Essa relação perniciosa para o conjunto da sociedade, em que a mídia continua dando espaço e avalizando previsões econômicas, mesmo quando se mostram imprecisas, integra um modelo de negócio que segue alguns critérios:
1 - Demanda por conteúdo preditivo
- O público quer entender o futuro da economia, especialmente em relação às taxas de juros, inflação e movimentos cambiais, que impactam diretamente as finanças pessoais e as decisões empresariais. As previsões, independentemente da precisão, ajudam a mídia a atender a essa demanda e manter os leitores engajados.
2 - Modelagem narrativa
- A mídia frequentemente usa previsões econômicas para moldar narrativas, seja para apoiar certas agendas políticas ou financeiras ou para gerar manchetes que provoquem interesse ou preocupação. Por exemplo, previsões pessimistas podem atrair mais atenção, pois exploram medos de instabilidade financeira.
3 - Relacionamentos com instituições financeiras
- Muitos veículos de mídia têm parcerias ou relacionamentos de publicidade com instituições financeiras e think tanks. Essas entidades se beneficiam de ter seus economistas em destaque, pois isso aumenta seu perfil e influencia a percepção pública.
4 - Falta de análise retrospectiva
- A mídia raramente revisita previsões antigas para avaliar sua precisão. Em vez disso, eles se concentram em publicar as projeções mais recentes, permitindo que os analistas evitem o escrutínio por seus erros passados.
5 - Valor de entretenimento
- As previsões econômicas, mesmo quando falhas, servem como uma forma de infoentretenimento.

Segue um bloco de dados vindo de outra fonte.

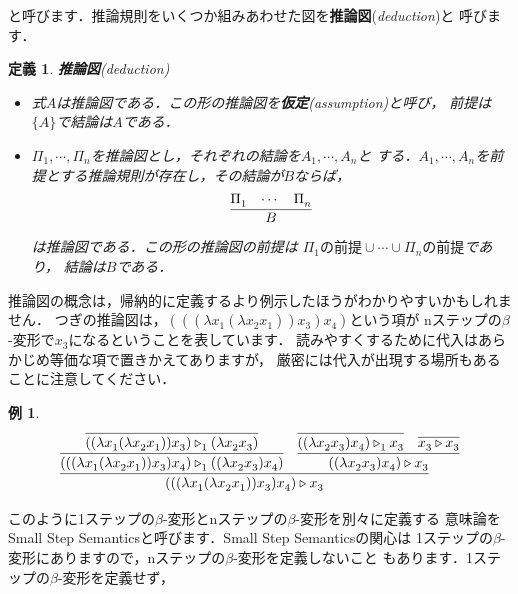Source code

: \documentclass{ltjsbook}%
\newtheorem{definition}{定義}[section]%
\newtheorem{example}{例}[section]%
\newcommand\term[2]{\textbf{#1}{(\textit{#2})}}%
\begin{document}
と呼びます．推論規則をいくつか組みあわせた図を\term{推論図}{deduction}と%
呼びます．%
\begin{definition}%
\term{推論図}{deduction}%
\begin{itemize}%
\item 式$A$は推論図である．この形の推論図を\term{仮定}{assumption}と呼び，%
  前提は$\{A\}$で結論は$A$である．%
\item $\Pi_1^{},\cdots,\Pi_n^{}$を推論図とし，それぞれの結論を$A_1^{},\cdots,A_n^{}$と%
  する．$A_1^{},\cdots,A_n^{}$を前提とする推論規則が存在し，その結論が$B$ならば，%
  \begin{equation}%
    \infer{B}{\Pi_1^{}&\cdots&\Pi_n^{}}%
  \end{equation}%
  は推論図である．この形の推論図の前提は%
  $\Pi_1^{}の前提\cup\cdots\cup\Pi_n^{}の前提$であり，%
  結論は$B$である．%
\end{itemize}%
\end{definition}%
推論図の概念は，帰納的に定義するより例示したほうがわかりやすいかもしれません．%
つぎの推論図は，$(((\lambda x_1^{}(\lambda x_2^{} x_1^{}))x_3^{})x_4^{})$という項が%
nステップの$\beta$-変形で$x_3^{}$になるということを表しています．%
読みやすくするために代入はあらかじめ等価な項で置きかえてありますが，%
厳密には代入が出現する場所もあることに注意してください．%
\begin{example}%
  \begin{equation}%
    \infer{%
      (((\lambda x_1^{}(\lambda x_2^{} x_1^{}))x_3^{})x_4^{})\triangleright x_3^{}%
    }{%
      \infer{%
        (((\lambda x_1^{}(\lambda x_2^{} x_1^{}))x_3^{})x_4^{})\triangleright_1^{}%
        ((\lambda x_2^{} x_3^{})x_4^{})%
      }{%
        \infer{%
          ((\lambda x_1^{}(\lambda x_2^{} x_1^{}))x_3^{})\triangleright_1^{}%
          (\lambda x_2^{} x_3^{})%
        }{%
        }%
      }%
    &%
      \infer{%
        ((\lambda x_2^{} x_3^{})x_4^{})\triangleright x_3^{}%
      }{%
        \infer{%
          ((\lambda x_2^{} x_3^{})x_4^{})\triangleright_1^{}x_3^{}%
        }{%
        }%
      &%
        \infer{%
          x_3^{}\triangleright x_3^{}%
        }{%
        }%
      }%
    }%
  \end{equation}%
\end{example}%
\par このように1ステップの$\beta$-変形とnステップの$\beta$-変形を別々に定義する%
意味論をSmall Step Semanticsと呼びます．Small Step Semanticsの関心は%
1ステップの$\beta$-変形にありますので，nステップの$\beta$-変形を定義しないこと%
もあります．1ステップの$\beta$-変形を定義せず，%
\end{document}
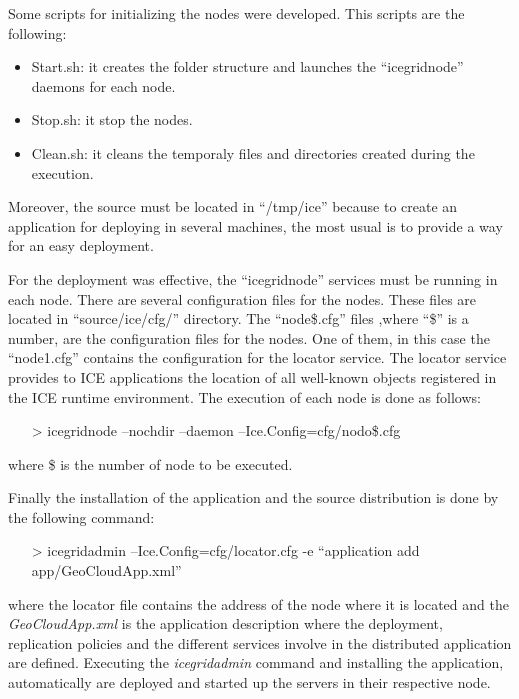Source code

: Some scripts for initializing the nodes were developed. This scripts are the
following: 
\begin{itemize}
\item Start.sh: it creates the folder structure and launches the
  ``icegridnode'' daemons for each node.
\item Stop.sh: it stop the nodes.
\item Clean.sh: it cleans the temporaly files and directories created during the execution.
\end{itemize}

Moreover, the source must be located in ``/tmp/ice'' because to create an application for
deploying in several machines, the most usual is to provide a way for an easy
deployment. 

For the deployment was effective, the ``icegridnode'' services must be running
in each node. 
There are several configuration files for the nodes. These files are located in
``source/ice/cfg/'' directory. The ``node\$.cfg'' files ,where ``\$'' is a number,
are the configuration files for the nodes. One of them, in this case the
``node1.cfg'' contains the configuration for the locator service. 
The locator service provides to ICE applications the location of all well-known
objects registered in the ICE runtime environment. 
The execution of each node is done as follows:
\begin{itemize}
\item[>]icegridnode --nochdir --daemon --Ice.Config=cfg/nodo\$.cfg
\end{itemize}
where \$ is the number of node to be executed.
 
Finally the installation of the application and the source distribution is done
by the following command:
\begin{itemize}
\item[>]icegridadmin --Ice.Config=cfg/locator.cfg -e ``application add
  app/GeoCloudApp.xml''
\end{itemize}

where the locator file contains the address of the node where it is located and
the \emph{GeoCloudApp.xml} is the application description where the deployment,
replication policies and the different services involve in the distributed
application are defined. Executing the \emph{icegridadmin} command and
installing the application, automatically are deployed and started up the
servers in their respective node.

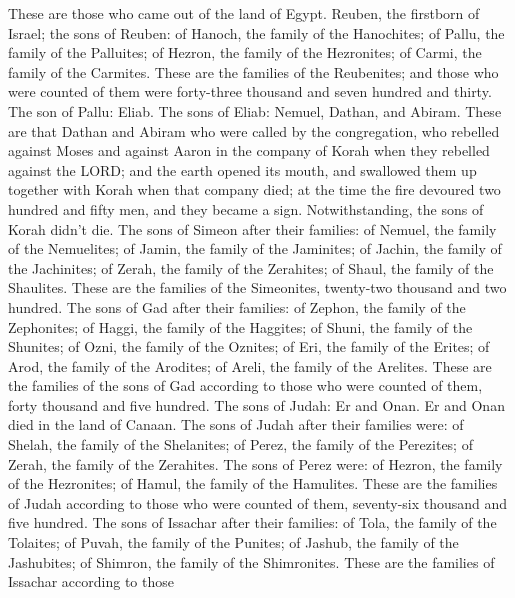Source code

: These are those who came out of the land of Egypt. 
Reuben, the firstborn of Israel; the sons of Reuben: of Hanoch, the
family of the Hanochites; of Pallu, the family of the Palluites;
 of Hezron, the family of the Hezronites; of Carmi, the
family of the Carmites.  These are the families of the
Reubenites; and those who were counted of them were forty-three thousand
and seven hundred and thirty.  The son of Pallu: Eliab.
 The sons of Eliab: Nemuel, Dathan, and Abiram. These are
that Dathan and Abiram who were called by the congregation, who rebelled
against Moses and against Aaron in the company of Korah when they
rebelled against the LORD;  and the earth opened its
mouth, and swallowed them up together with Korah when that company died;
at the time the fire devoured two hundred and fifty men, and they became
a sign.  Notwithstanding, the sons of Korah didn't die.
 The sons of Simeon after their families: of Nemuel, the
family of the Nemuelites; of Jamin, the family of the Jaminites; of
Jachin, the family of the Jachinites;  of Zerah, the
family of the Zerahites; of Shaul, the family of the Shaulites.
 These are the families of the Simeonites, twenty-two
thousand and two hundred.  The sons of Gad after their
families: of Zephon, the family of the Zephonites; of Haggi, the family
of the Haggites; of Shuni, the family of the Shunites; 
of Ozni, the family of the Oznites; of Eri, the family of the Erites;
 of Arod, the family of the Arodites; of Areli, the
family of the Arelites.  These are the families of the
sons of Gad according to those who were counted of them, forty thousand
and five hundred.  The sons of Judah: Er and Onan. Er and
Onan died in the land of Canaan.  The sons of Judah after
their families were: of Shelah, the family of the Shelanites; of Perez,
the family of the Perezites; of Zerah, the family of the Zerahites.
 The sons of Perez were: of Hezron, the family of the
Hezronites; of Hamul, the family of the Hamulites.  These
are the families of Judah according to those who were counted of them,
seventy-six thousand and five hundred.  The sons of
Issachar after their families: of Tola, the family of the Tolaites; of
Puvah, the family of the Punites;  of Jashub, the family
of the Jashubites; of Shimron, the family of the Shimronites.
 These are the families of Issachar according to those
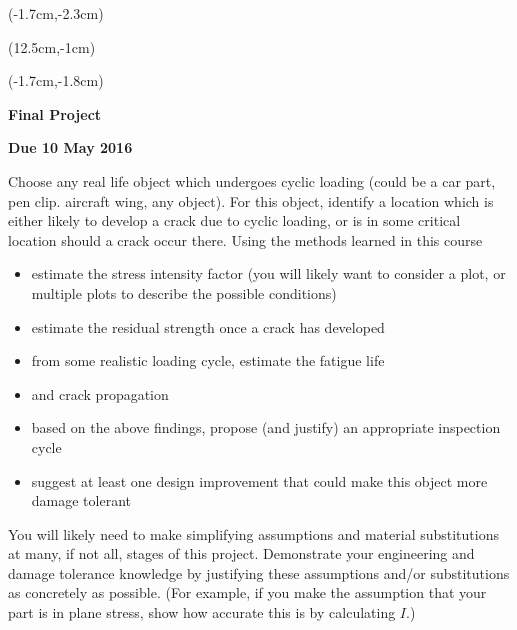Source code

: \documentclass[12pt, oneside]{article}
\begin{document}


\begin{textblock*}{4cm}(-1.7cm,-2.3cm)
\end{textblock*}

\begin{textblock*}{8cm}(12.5cm,-1cm)
\end{textblock*}
\begin{textblock*}{13.5cm}(-1.7cm,-1.8cm)
\end{textblock*}

\vspace{1cm}

\begin{center}
\textbf{\Large Final Project}

\textbf{Due 10 May 2016}
\end{center}

Choose any real life object which undergoes cyclic loading (could be a car part, pen clip. aircraft wing, any object).
For this object, identify a location which is either likely to develop a crack due to cyclic loading, or is in some critical location should a crack occur there.
Using the methods learned in this course
\begin{itemize}
	\item estimate the stress intensity factor (you will likely want to consider a plot, or multiple plots to describe the possible conditions)
	\item estimate the residual strength once a crack has developed
	\item from some realistic loading cycle, estimate the fatigue life
	\item and crack propagation
	\item based on the above findings, propose (and justify) an appropriate inspection cycle
	\item suggest at least one design improvement that could make this object more damage tolerant
\end{itemize}

You will likely need to make simplifying assumptions and material substitutions at many, if not all, stages of this project.
Demonstrate your engineering and damage tolerance knowledge by justifying these assumptions and/or substitutions as concretely as possible.
(For example, if you make the assumption that your part is in plane stress, show how accurate this is by calculating $I$.)
\end{document}
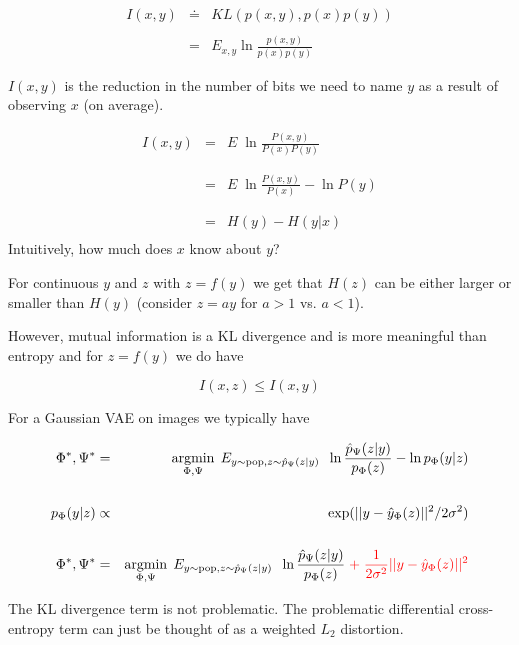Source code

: {\vfill
\begin{eqnarray*}
  I(x,y) & \doteq & KL(p(x,y),p(x)p(y)) \\
  \\
  & = & E_{x,y} \ln \frac{p(x,y)}{p(x)p(y)}
\end{eqnarray*}


$I(x,y)$ is the reduction in the number of bits we need to name $y$ as a result of observing $x$ (on average).

{\huge
\begin{eqnarray*}
I(x,y) & = & E \;\ln \frac{P(x,y)}{P(x)P(y)} \\
\\
\\
& = & E \;\ln \frac{P(x,y)}{P(x)} - \ln P(y) \\
\\
\\
& = & H(y) - H(y|x) \\
\end{eqnarray*}
}
Intuitively, how much does $x$ know about $y$?


For continuous $y$ and $z$ with $z = f(y)$ we get that $H(z)$ can be either larger or smaller than $H(y)$ (consider $z = ay$ for $a >1$ vs. $a<1$).

\vfill
However, mutual information is a KL divergence and is more meaningful than entropy and for $z = f(y)$ we do have

$$I(x,z) \leq I(x,y)$$


For a Gaussian VAE on images we typically have

{\huge
\begin{eqnarray*}
\Phi^*, \Psi^* & = & \operatorname*{argmin}_{\Phi,\Psi}\; E_{y\sim\mathrm{pop},z \sim \hat{p}_\Psi(z|y)}\;\; \ln \frac{ \hat{p}_\Psi(z|y)}{p_\Phi(z)}  - \ln p_\Phi(y|z)\\
\\
p_\Phi(y|z) & \propto & \exp(||y-\hat{y}_\Phi(z)||^2/2\sigma^2) \\
\\
\Phi^*, \Psi^* & = & \operatorname*{argmin}_{\Phi,\Psi}\; E_{y\sim\mathrm{pop},z \sim \hat{p}_\Psi(z|y)}\;\; \ln \frac{ \hat{p}_\Psi(z|y)}{p_\Phi(z)}  \;{\color{red} +\; \frac{1}{2\sigma^2}||y-\hat{y}_\Phi(z)||^2}
\end{eqnarray*}
}

The KL divergence term is not problematic. The problematic differential cross-entropy term can just be thought of as a weighted $L_2$ distortion.

}
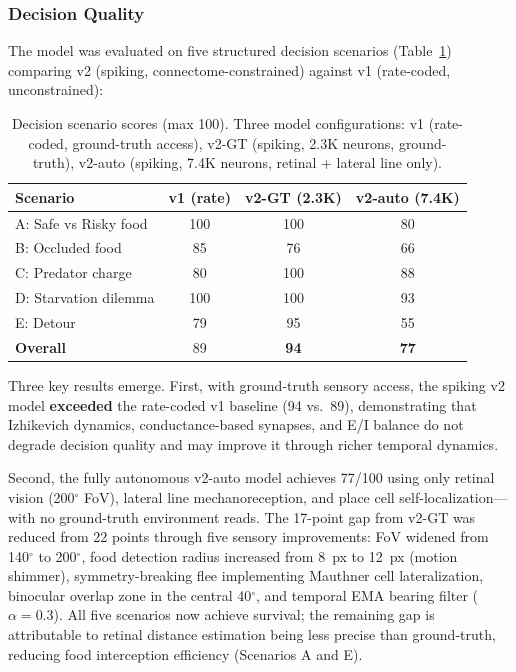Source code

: \documentclass[9pt]{elife}
\begin{document}
\subsubsection{Decision Quality}

The model was evaluated on five structured decision scenarios
(Table~\ref{tab:scenarios}) comparing v2 (spiking, connectome-constrained)
against v1 (rate-coded, unconstrained):

\begin{table}[h!]
\centering
\caption{Decision scenario scores (max 100). Three model configurations:
v1 (rate-coded, ground-truth access), v2-GT (spiking, 2.3K neurons, ground-truth),
v2-auto (spiking, 7.4K neurons, retinal + lateral line only).}
\label{tab:scenarios}
\begin{tabular}{l c c c}
\hline
\textbf{Scenario} & \textbf{v1 (rate)} & \textbf{v2-GT (2.3K)} & \textbf{v2-auto (7.4K)} \\
\hline
A: Safe vs Risky food   & 100 & 100 & 80 \\
B: Occluded food        & 85  & 76  & 66 \\
C: Predator charge      & 80  & 100 & 88 \\
D: Starvation dilemma   & 100 & 100 & 93 \\
E: Detour               & 79  & 95  & 55 \\
\hline
\textbf{Overall}        & 89  & \textbf{94} & \textbf{77} \\
\hline
\end{tabular}
\end{table}

Three key results emerge.
First, with ground-truth sensory access, the spiking v2 model \textbf{exceeded}
the rate-coded v1 baseline (94 vs.\ 89), demonstrating that Izhikevich
dynamics, conductance-based synapses, and E/I balance do not degrade
decision quality and may improve it through richer temporal dynamics.

Second, the fully autonomous v2-auto model achieves 77/100 using only
retinal vision (200$^\circ$ FoV), lateral line mechanoreception, and
place cell self-localization---with no ground-truth environment reads.
The 17-point gap from v2-GT was reduced from 22 points through five
sensory improvements: FoV widened from 140$^\circ$ to 200$^\circ$,
food detection radius increased from 8~px to 12~px (motion shimmer),
symmetry-breaking flee implementing Mauthner cell lateralization,
binocular overlap zone in the central 40$^\circ$, and temporal EMA
bearing filter ($\alpha=0.3$).
All five scenarios now achieve survival; the remaining gap is attributable
to retinal distance estimation being less precise than ground-truth,
reducing food interception efficiency (Scenarios A and E).
\end{document}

Previsões dramáticas sobre picos de inflação ou quedas de mercado capturam a atenção do público e direcionam tráfego para plataformas de mídia.
6 - Incerteza econômica como tema constante
- A mídia prospera na incerteza e no debate. Previsões contraditórias mantêm os leitores engajados e criam um senso de urgência, mesmo que isso às vezes signifique publicar previsões que não tenham uma base factual forte.
Essa engrenagem complexa, que envolve agentes e lobbies econômicos poderosos, barões da imprensa e autoridades políticas comprometidas com os bancos, produz, no final das contas, ondas de desinformação que se diferenciam das fake news tradicionais - do nível “taxação do Pix” ou “mamadeira de piroca” -, apenas na sofisticação de sua elaboração e nos atores envolvidos. Mas tanto um como outro tem potencial de moldar a percepção das pessoas sobre a realidade e de corroer os alicerces da democracia.